Born and initially working in Hamburg, two of his brothers Peter and Meno, and his father Jonas all were engravers. Haas visited as a child the Royal Danish Academy of Fine Arts, where he quickly made much progress in art. In 1776, when he was 20–21 years old, he won the gold medal. This brought the right to go abroad as the Academy "boarder", but travel grants seemed slow in coming and were both few and small, for Haas' case only 100 Rdl. customary annual two or three years. Although one in Paris would not get far with this insignificant sum, it gave Haas, however, enough to get on the road to France's capital, where he arrived and was able to study under Nicolas de Launays and Johan Frederik Clemens. After in 1781 to have had his scarce scholarship increased and prolonged studied Haas eagerly went ahead and completed in 1782 a beautiful wall Diomedes eaten up by his own horses. On the basis of this, Haas was a member of the Academy in Paris and also in January 1783 the Academy in Copenhagen, to which city he almost simultaneously thus returned.

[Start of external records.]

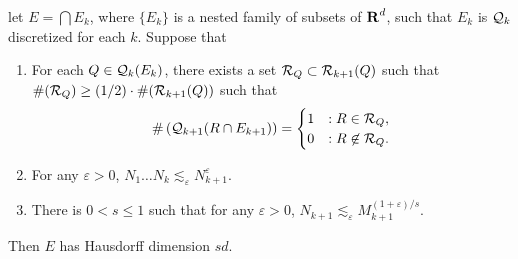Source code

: \begin{theorem} \label{TheConstructionTheorem}
	let $E = \bigcap E_k$, where $\{ E_k \}$ is a nested family of subsets of $\operatorname{\mathbf{R}}^d$, such that $E_k$ is $\operatorname{\mathcal{Q}}_k$ discretized for each $k$. Suppose that 
	\begin{enumerate}
		\item \label{SingleSelection} For each $Q \in \operatorname{\mathcal{Q}}_k(E_k)$, there exists a set $\mathcal{R}_Q \subset \operatorname{\mathcal{R}}_{k+1}(Q)$ such that $\#(\mathcal{R}_Q) \geq (1/2) \cdot \#(\operatorname{\mathcal{R}}_{k+1}(Q))$ such that
		\[ \# \left( \operatorname{\mathcal{Q}}_{k+1}(R \cap E_{k+1}) \right) = \begin{cases} 1 & : R \in \mathcal{R}_Q, \\ 0 & : R \not \in \mathcal{R}_Q. \end{cases} \]

		\item \label{RapidDecrease} For any $\varepsilon > 0$, $N_1 \dots N_k \lesssim_\varepsilon N_{k+1}^\varepsilon$.

		\item \label{ChangeofScales} There is $0 < s \leq 1$ such that for any $\varepsilon > 0$, $N_{k+1} \lesssim_\varepsilon M_{k+1}^{(1 + \varepsilon)/s}$.
	\end{enumerate}
	Then $E$ has Hausdorff dimension $sd$.
\end{theorem}
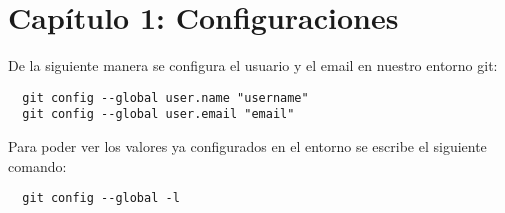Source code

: \section{Capítulo 1: Configuraciones}
De la siguiente manera se configura el usuario y el email en nuestro entorno git:

\begin{lstlisting}
  git config --global user.name "username"
  git config --global user.email "email"
\end{lstlisting}

Para poder ver los valores ya configurados en el entorno se escribe el siguiente comando:

\begin{lstlisting}
  git config --global -l
\end{lstlisting}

Being a member of two academies was a prudent, but Haas needed to find employment. But he had difficulties with this, because the time was cool to both the arts and artists. In addition, there was no shortage of engravers in Denmark, and there were more artists than Haas (Clemens, Johan Martin Preisler) . Haas searched in vain for a professorship at the model school, and unsuccessfully for free residence at Kunsthal Charlottenborg, nothing would initially succeed him. He got the title of hofkobberstikker and an annual allowance of the King's box, but the work was limited, and his circumstances were cramped. In 1810 he managed to become a professor at the model school, but this late tailwind did not improve his circumstances, he was poor and remained poor. In 1811 he was auditor and treasurer at the Academy.

Haas was already an old man when he in 1809 got the time and could afford to marry. His wife was called Johanne Christine, née Sønderup. Haas died in Copenhagen on 10 May 1817; his wife died in 1835. Haas is buried in Assistens Cemetery.